Although the United States is one of the top 10 richest countries in the world, poverty is a critical issue in many U.S. cities.
The City of Rochester, the place we call home, is among those ranked with high poverty levels in the United States—the second-highest poverty rate of cities similar in size, to be exact. The city’s poverty rate is on the rise, and the number of children in poverty in the city has recently increased to 50 percent, an alarming statistic.
When Peter Edelman’s keynote, at the “Rochester’s Crisis of Poverty” event addressed investing in our children as an integral piece of the strategy to end poverty, it struck a chord with me.
Working in the community with many families affected by this complex issue, those of us in the human services field see firsthand the impact this vicious cycle has on our local economy and, in my particular line of work at Villa of Hope, our local youth specifically.
Despite the common misconceptions about the poor and the homeless, many people are trying their hardest to break the cycle, to create a stable life for their families and a brighter future for their children.

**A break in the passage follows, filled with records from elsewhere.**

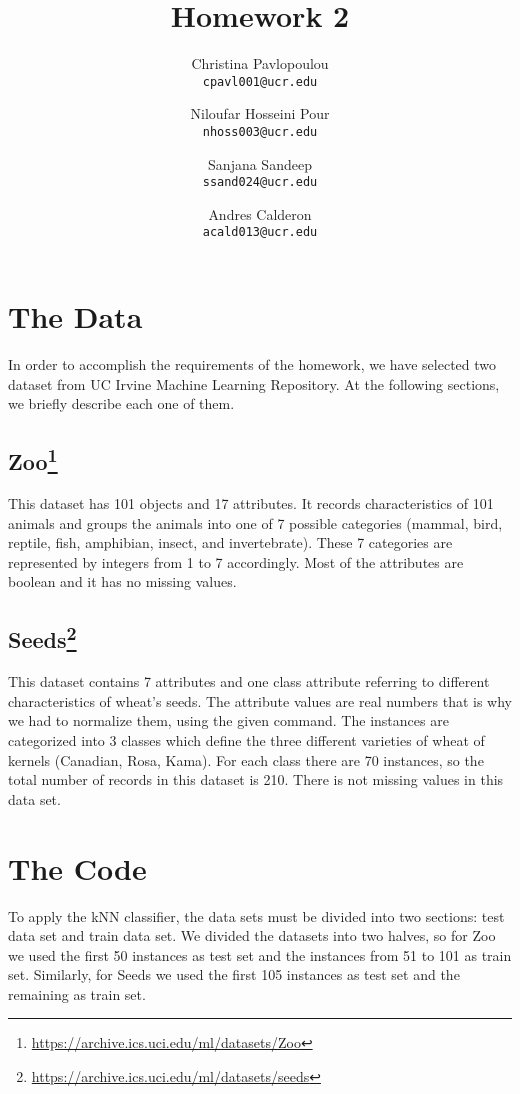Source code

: \documentclass[10pt]{scrartcl}
\title{Homework 2}
\author{
   Christina Pavlopoulou\\
  \small \texttt{cpavl001@ucr.edu}
  \and
   Niloufar Hosseini Pour\\
  \small \texttt{nhoss003@ucr.edu}
  \and
   Sanjana Sandeep \\
  \small \texttt{ssand024@ucr.edu}
  \and
   Andres Calderon\\
  \small \texttt{acald013@ucr.edu}
}
\begin{document}
\tiny
\maketitle
\normalsize

\section{The Data}
In order to accomplish the requirements of the homework, we have selected two dataset from UC Irvine Machine Learning Repository\cite{repo}.  At the following sections, we briefly describe each one of them.

\subsection[Zoo]{Zoo\footnote{\url{https://archive.ics.uci.edu/ml/datasets/Zoo}}}
This dataset has 101 objects and 17 attributes. It records characteristics of 101 animals and groups the animals into one of 7 possible categories (mammal, bird, reptile, fish,
amphibian, insect, and invertebrate).  These 7 categories are represented by integers from 1 to 7 accordingly.  Most of the attributes are boolean and it has no missing values.

\subsection[Seeds]{Seeds\footnote{\url{https://archive.ics.uci.edu/ml/datasets/seeds}}}\label{sec:seeds}
This dataset contains 7 attributes and one class attribute referring to different characteristics of wheat's seeds.  The attribute values are real numbers that is why we had to normalize them, using the given command. The instances are categorized into 3 classes which define the three different varieties of wheat of kernels (Canadian, Rosa, Kama). For each class there are 70 instances, so the total number of records in this dataset is 210. There is not missing values in this data set.

\section{The Code}
To apply the kNN classifier, the data sets must be divided into two sections: test data set and train data set.  We divided the datasets into two halves, so for Zoo we used the first 50 instances as test set and the instances from 51 to 101 as train set.  Similarly, for Seeds we used the first 105 instances as test set and the remaining as train set.  
\end{document}
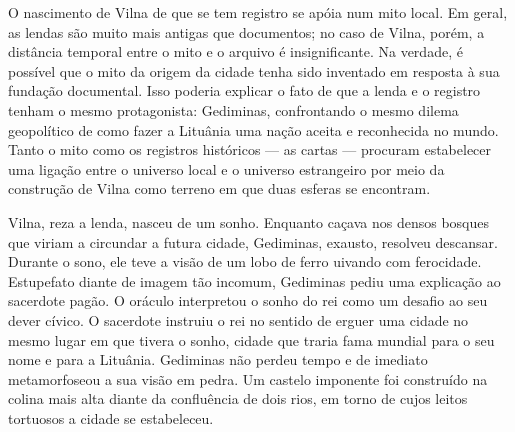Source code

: \asterisc

O nascimento de Vilna de que se tem registro se apóia num mito local. Em
geral, as lendas são muito mais antigas que documentos; no caso de
Vilna, porém, a distância temporal entre o mito e o arquivo é
insignificante. Na verdade, é possível que o mito da origem da cidade
tenha sido inventado em resposta à sua fundação documental. Isso poderia
explicar o fato de que a lenda e o registro tenham o mesmo protagonista:
Gediminas, confrontando o mesmo dilema geopolítico de como fazer a
Lituânia uma nação aceita e reconhecida no mundo. Tanto o mito como os
registros históricos --- as cartas --- procuram estabelecer uma ligação
entre o universo local e o universo estrangeiro por meio da construção
de Vilna como terreno em que duas esferas se encontram.

Vilna, reza a lenda, nasceu de um sonho. Enquanto caçava nos densos
bosques que viriam a circundar a futura cidade, Gediminas, exausto,
resolveu descansar. Durante o sono, ele teve a visão de um lobo de ferro
uivando com ferocidade. Estupefato diante de imagem tão incomum,
Gediminas pediu uma explicação ao sacerdote pagão. O oráculo interpretou
o sonho do rei como um desafio ao seu dever cívico. O sacerdote instruiu
o rei no sentido de erguer uma cidade no mesmo lugar em que tivera o
sonho, cidade que traria fama mundial para o seu nome e para a Lituânia.
Gediminas não perdeu tempo e de imediato metamorfoseou a sua visão em
pedra. Um castelo imponente foi construído na colina mais alta diante da
confluência de dois rios, em torno de cujos leitos tortuosos a cidade se
estabeleceu.

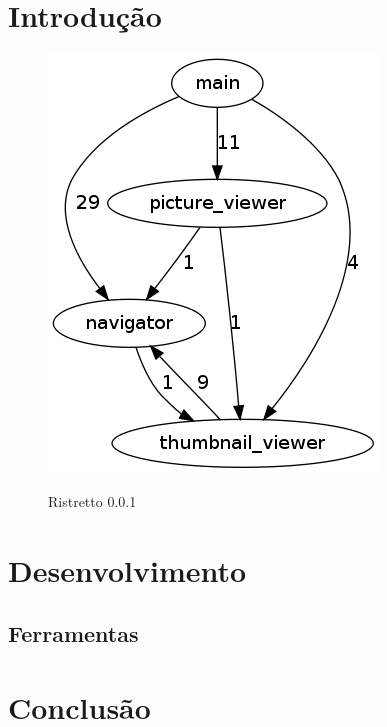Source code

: \chapter{Introdução}

\begin{figure}[h]
\centering
\includegraphics[scale=1]{imagens/ristretto-0.0.1-doxyparse.png}
\label{ristretto-0.0.1-doxyparse}
\caption{Ristretto 0.0.1}
\end{figure}

\chapter{Desenvolvimento}

\section{Ferramentas}

\chapter{Conclusão}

We see many honest, hardworking citizens who are simply trying to get traction enough to get themselves ahead of the problem and back on the path to financial stability. As many of us know, the poverty cycle often repeats itself and has proven difficult to break. Investing in our youth is a critical ingredient in breaking this troublesome cycle—one that will create a positive future for the City of Rochester.
The good news, as Edelman stated, is that our local community has many strong programs in place to combat this epidemic, including the newly created Rochester Anti-Poverty Task Force, but we have much further to climb. Rochester is known for having an extremely philanthropic, resource-rich populace, yet we maintain a large gap between the rich and the poor.
We are in need of a greater concentration of resources in supportive and educational youth programs, better outcomes to prove these programs effective, and a universal community investment in making poverty a problem of the past. The youth of today are the future of our community, and if we don’t address and mitigate this pressing issue in the present, our future will look increasingly uncertain.